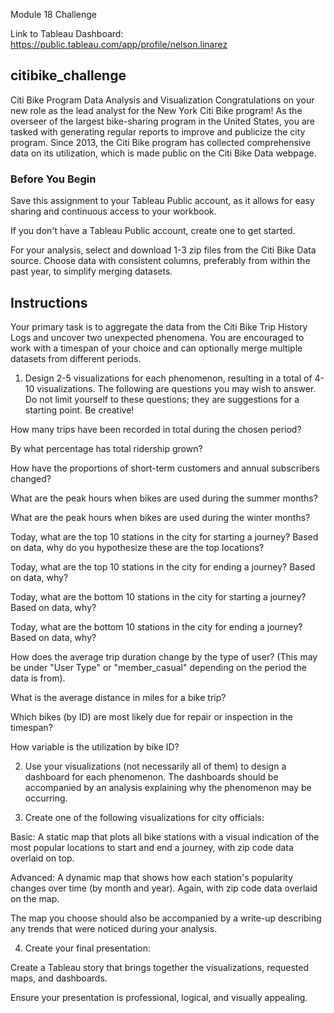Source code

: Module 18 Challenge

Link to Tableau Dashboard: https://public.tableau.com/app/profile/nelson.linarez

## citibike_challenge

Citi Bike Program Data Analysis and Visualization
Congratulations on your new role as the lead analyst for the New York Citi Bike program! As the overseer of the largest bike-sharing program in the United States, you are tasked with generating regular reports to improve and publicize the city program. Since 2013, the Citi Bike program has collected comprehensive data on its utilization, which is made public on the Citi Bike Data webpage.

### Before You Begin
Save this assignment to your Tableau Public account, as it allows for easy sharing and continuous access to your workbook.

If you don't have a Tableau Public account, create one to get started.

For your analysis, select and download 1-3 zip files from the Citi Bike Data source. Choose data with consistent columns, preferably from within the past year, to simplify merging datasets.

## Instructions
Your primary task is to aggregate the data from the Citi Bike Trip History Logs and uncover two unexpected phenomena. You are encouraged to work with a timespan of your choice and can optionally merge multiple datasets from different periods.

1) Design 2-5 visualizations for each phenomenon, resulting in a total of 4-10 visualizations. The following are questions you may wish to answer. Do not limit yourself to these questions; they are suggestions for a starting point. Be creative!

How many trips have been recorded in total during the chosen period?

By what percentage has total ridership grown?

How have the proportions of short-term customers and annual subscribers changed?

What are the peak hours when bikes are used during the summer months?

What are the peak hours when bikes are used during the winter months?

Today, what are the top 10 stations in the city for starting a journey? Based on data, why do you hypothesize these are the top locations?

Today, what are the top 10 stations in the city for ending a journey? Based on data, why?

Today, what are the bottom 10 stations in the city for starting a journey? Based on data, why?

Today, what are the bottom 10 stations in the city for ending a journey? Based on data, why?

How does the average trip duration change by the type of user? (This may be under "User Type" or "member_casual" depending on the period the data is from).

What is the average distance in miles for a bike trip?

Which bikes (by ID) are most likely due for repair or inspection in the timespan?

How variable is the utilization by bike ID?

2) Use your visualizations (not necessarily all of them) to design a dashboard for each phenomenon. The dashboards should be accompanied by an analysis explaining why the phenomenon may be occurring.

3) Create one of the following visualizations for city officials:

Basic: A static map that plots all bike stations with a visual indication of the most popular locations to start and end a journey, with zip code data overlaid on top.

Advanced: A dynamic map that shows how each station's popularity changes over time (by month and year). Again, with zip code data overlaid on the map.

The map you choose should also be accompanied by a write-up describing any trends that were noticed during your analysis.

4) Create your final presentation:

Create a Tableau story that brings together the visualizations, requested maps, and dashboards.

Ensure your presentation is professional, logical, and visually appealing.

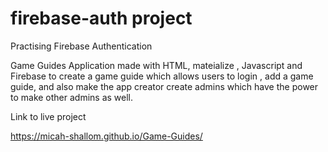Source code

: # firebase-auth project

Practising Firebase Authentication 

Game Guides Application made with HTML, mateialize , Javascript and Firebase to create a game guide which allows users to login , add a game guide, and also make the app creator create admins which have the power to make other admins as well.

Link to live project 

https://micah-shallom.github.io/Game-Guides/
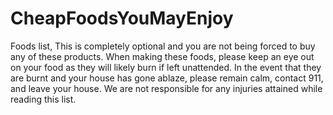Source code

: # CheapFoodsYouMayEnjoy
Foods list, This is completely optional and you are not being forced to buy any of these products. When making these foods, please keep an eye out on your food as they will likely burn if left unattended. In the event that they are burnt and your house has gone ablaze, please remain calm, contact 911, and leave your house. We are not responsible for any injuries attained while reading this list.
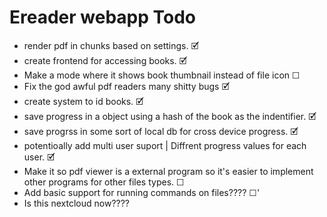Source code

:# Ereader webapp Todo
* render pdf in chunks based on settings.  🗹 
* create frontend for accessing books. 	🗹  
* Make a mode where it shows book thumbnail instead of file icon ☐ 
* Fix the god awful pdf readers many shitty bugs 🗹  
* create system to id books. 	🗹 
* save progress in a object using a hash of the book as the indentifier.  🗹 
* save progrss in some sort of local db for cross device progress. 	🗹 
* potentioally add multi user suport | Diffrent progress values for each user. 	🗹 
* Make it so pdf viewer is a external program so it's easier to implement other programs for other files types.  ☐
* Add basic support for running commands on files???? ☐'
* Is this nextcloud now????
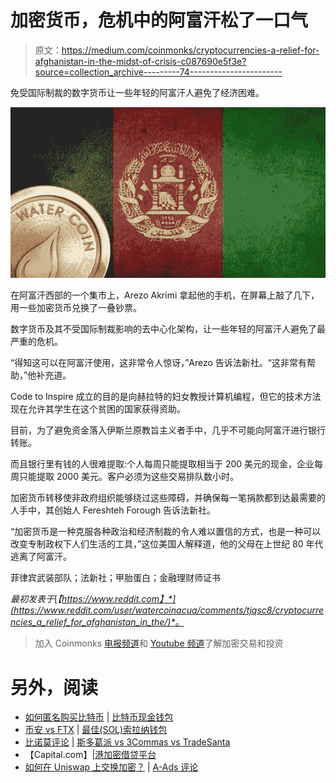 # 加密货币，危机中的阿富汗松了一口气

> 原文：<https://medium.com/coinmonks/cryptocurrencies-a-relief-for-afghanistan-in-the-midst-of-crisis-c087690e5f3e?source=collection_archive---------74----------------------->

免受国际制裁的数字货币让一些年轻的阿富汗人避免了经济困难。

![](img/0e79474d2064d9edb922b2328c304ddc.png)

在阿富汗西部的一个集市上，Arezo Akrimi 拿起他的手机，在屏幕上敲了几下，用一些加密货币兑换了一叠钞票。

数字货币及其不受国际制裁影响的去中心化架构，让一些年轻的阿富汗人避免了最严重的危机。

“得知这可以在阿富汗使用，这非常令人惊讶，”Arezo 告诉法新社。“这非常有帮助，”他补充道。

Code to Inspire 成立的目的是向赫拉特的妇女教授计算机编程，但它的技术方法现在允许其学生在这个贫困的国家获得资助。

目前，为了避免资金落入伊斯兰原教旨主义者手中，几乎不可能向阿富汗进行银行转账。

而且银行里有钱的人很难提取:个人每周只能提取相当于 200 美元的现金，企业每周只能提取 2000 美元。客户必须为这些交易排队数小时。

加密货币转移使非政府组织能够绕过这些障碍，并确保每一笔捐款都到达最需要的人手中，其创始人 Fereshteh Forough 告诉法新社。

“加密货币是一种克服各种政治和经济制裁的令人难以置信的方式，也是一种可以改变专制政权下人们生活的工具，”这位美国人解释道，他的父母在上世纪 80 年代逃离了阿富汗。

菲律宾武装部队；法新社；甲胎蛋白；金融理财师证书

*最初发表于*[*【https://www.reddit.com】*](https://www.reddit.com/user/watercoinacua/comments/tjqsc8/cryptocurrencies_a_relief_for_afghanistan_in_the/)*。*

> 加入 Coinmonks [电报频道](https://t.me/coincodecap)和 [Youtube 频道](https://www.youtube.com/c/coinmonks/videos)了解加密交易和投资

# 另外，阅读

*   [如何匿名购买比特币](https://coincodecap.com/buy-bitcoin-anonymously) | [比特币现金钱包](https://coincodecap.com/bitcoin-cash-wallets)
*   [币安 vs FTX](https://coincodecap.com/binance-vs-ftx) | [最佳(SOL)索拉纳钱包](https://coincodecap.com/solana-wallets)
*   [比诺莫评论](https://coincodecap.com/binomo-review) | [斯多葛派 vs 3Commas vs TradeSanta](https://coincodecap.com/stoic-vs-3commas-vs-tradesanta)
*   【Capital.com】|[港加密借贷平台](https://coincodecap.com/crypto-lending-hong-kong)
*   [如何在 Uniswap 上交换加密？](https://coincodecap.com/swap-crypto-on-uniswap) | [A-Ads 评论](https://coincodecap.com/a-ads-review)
────────────────────────────────────────
Write the entries above out again exactly, but not the pictures.

- [Finished task]:
Source code

: Module 18 Challenge

Link to Tableau Dashboard: https://public.tableau.com/app/profile/nelson.linarez

## citibike_challenge

Citi Bike Program Data Analysis and Visualization
Congratulations on your new role as the lead analyst for the New York Citi Bike program! As the overseer of the largest bike-sharing program in the United States, you are tasked with generating regular reports to improve and publicize the city program. Since 2013, the Citi Bike program has collected comprehensive data on its utilization, which is made public on the Citi Bike Data webpage.

### Before You Begin
Save this assignment to your Tableau Public account, as it allows for easy sharing and continuous access to your workbook.

If you don't have a Tableau Public account, create one to get started.

For your analysis, select and download 1-3 zip files from the Citi Bike Data source. Choose data with consistent columns, preferably from within the past year, to simplify merging datasets.

## Instructions
Your primary task is to aggregate the data from the Citi Bike Trip History Logs and uncover two unexpected phenomena. You are encouraged to work with a timespan of your choice and can optionally merge multiple datasets from different periods.

1) Design 2-5 visualizations for each phenomenon, resulting in a total of 4-10 visualizations. The following are questions you may wish to answer. Do not limit yourself to these questions; they are suggestions for a starting point. Be creative!

How many trips have been recorded in total during the chosen period?

By what percentage has total ridership grown?

How have the proportions of short-term customers and annual subscribers changed?

What are the peak hours when bikes are used during the summer months?

What are the peak hours when bikes are used during the winter months?

Today, what are the top 10 stations in the city for starting a journey? Based on data, why do you hypothesize these are the top locations?

Today, what are the top 10 stations in the city for ending a journey? Based on data, why?

Today, what are the bottom 10 stations in the city for starting a journey? Based on data, why?

Today, what are the bottom 10 stations in the city for ending a journey? Based on data, why?

How does the average trip duration change by the type of user? (This may be under "User Type" or "member_casual" depending on the period the data is from).

What is the average distance in miles for a bike trip?

Which bikes (by ID) are most likely due for repair or inspection in the timespan?

How variable is the utilization by bike ID?

2) Use your visualizations (not necessarily all of them) to design a dashboard for each phenomenon. The dashboards should be accompanied by an analysis explaining why the phenomenon may be occurring.

3) Create one of the following visualizations for city officials:

Basic: A static map that plots all bike stations with a visual indication of the most popular locations to start and end a journey, with zip code data overlaid on top.

Advanced: A dynamic map that shows how each station's popularity changes over time (by month and year). Again, with zip code data overlaid on the map.

The map you choose should also be accompanied by a write-up describing any trends that were noticed during your analysis.

4) Create your final presentation:

Create a Tableau story that brings together the visualizations, requested maps, and dashboards.

Ensure your presentation is professional, logical, and visually appealing.

Source code

: # firebase-auth project

Practising Firebase Authentication 

Game Guides Application made with HTML, mateialize , Javascript and Firebase to create a game guide which allows users to login , add a game guide, and also make the app creator create admins which have the power to make other admins as well.

Link to live project 

https://micah-shallom.github.io/Game-Guides/
Source code

: # CheapFoodsYouMayEnjoy
Foods list, This is completely optional and you are not being forced to buy any of these products. When making these foods, please keep an eye out on your food as they will likely burn if left unattended. In the event that they are burnt and your house has gone ablaze, please remain calm, contact 911, and leave your house. We are not responsible for any injuries attained while reading this list.
Source code

:# Ereader webapp Todo
* render pdf in chunks based on settings.  🗹 
* create frontend for accessing books. 	🗹  
* Make a mode where it shows book thumbnail instead of file icon ☐ 
* Fix the god awful pdf readers many shitty bugs 🗹  
* create system to id books. 	🗹 
* save progress in a object using a hash of the book as the indentifier.  🗹 
* save progrss in some sort of local db for cross device progress. 	🗹 
* potentioally add multi user suport | Diffrent progress values for each user. 	🗹 
* Make it so pdf viewer is a external program so it's easier to implement other programs for other files types.  ☐
* Add basic support for running commands on files???? ☐'
* Is this nextcloud now????
 # 加密货币，危机中的阿富汗松了一口气

> 原文：<https://medium.com/coinmonks/cryptocurrencies-a-relief-for-afghanistan-in-the-midst-of-crisis-c087690e5f3e?source=collection_archive---------74----------------------->

免受国际制裁的数字货币让一些年轻的阿富汗人避免了经济困难。

![](img/0e79474d2064d9edb922b2328c304ddc.png)

在阿富汗西部的一个集市上，Arezo Akrimi 拿起他的手机，在屏幕上敲了几下，用一些加密货币兑换了一叠钞票。

数字货币及其不受国际制裁影响的去中心化架构，让一些年轻的阿富汗人避免了最严重的危机。

“得知这可以在阿富汗使用，这非常令人惊讶，”Arezo 告诉法新社。“这非常有帮助，”他补充道。

Code to Inspire 成立的目的是向赫拉特的妇女教授计算机编程，但它的技术方法现在允许其学生在这个贫困的国家获得资助。

目前，为了避免资金落入伊斯兰原教旨主义者手中，几乎不可能向阿富汗进行银行转账。

而且银行里有钱的人很难提取:个人每周只能提取相当于 200 美元的现金，企业每周只能提取 2000 美元。客户必须为这些交易排队数小时。

加密货币转移使非政府组织能够绕过这些障碍，并确保每一笔捐款都到达最需要的人手中，其创始人 Fereshteh Forough 告诉法新社。

“加密货币是一种克服各种政治和经济制裁的令人难以置信的方式，也是一种可以改变专制政权下人们生活的工具，”这位美国人解释道，他的父母在上世纪 80 年代逃离了阿富汗。

菲律宾武装部队；法新社；甲胎蛋白；金融理财师证书

*最初发表于*[*【https://www.reddit.com】*](https://www.reddit.com/user/watercoinacua/comments/tjqsc8/cryptocurrencies_a_relief_for_afghanistan_in_the/)*。*

> 加入 Coinmonks [电报频道](https://t.me/coincodecap)和 [Youtube 频道](https://www.youtube.com/c/coinmonks/videos)了解加密交易和投资

# 另外，阅读

*   [如何匿名购买比特币](https://coincodecap.com/buy-bitcoin-anonymously) | [比特币现金钱包](https://coincodecap.com/bitcoin-cash-wallets)
*   [币安 vs FTX](https://coincodecap.com/binance-vs-ftx) | [最佳(SOL)索拉纳钱包](https://coincodecap.com/solana-wallets)
*   [比诺莫评论](https://coincodecap.com/binomo-review) | [斯多葛派 vs 3Commas vs TradeSanta](https://coincodecap.com/stoic-vs-3commas-vs-tradesanta)
*   【Capital.com】|[港加密借贷平台](https://coincodecap.com/crypto-lending-hong-kong)
*   [如何在 Uniswap 上交换加密？](https://coincodecap.com/swap-crypto-on-uniswap) | [A-Ads 评论](https://coincodecap.com/a-ads-review)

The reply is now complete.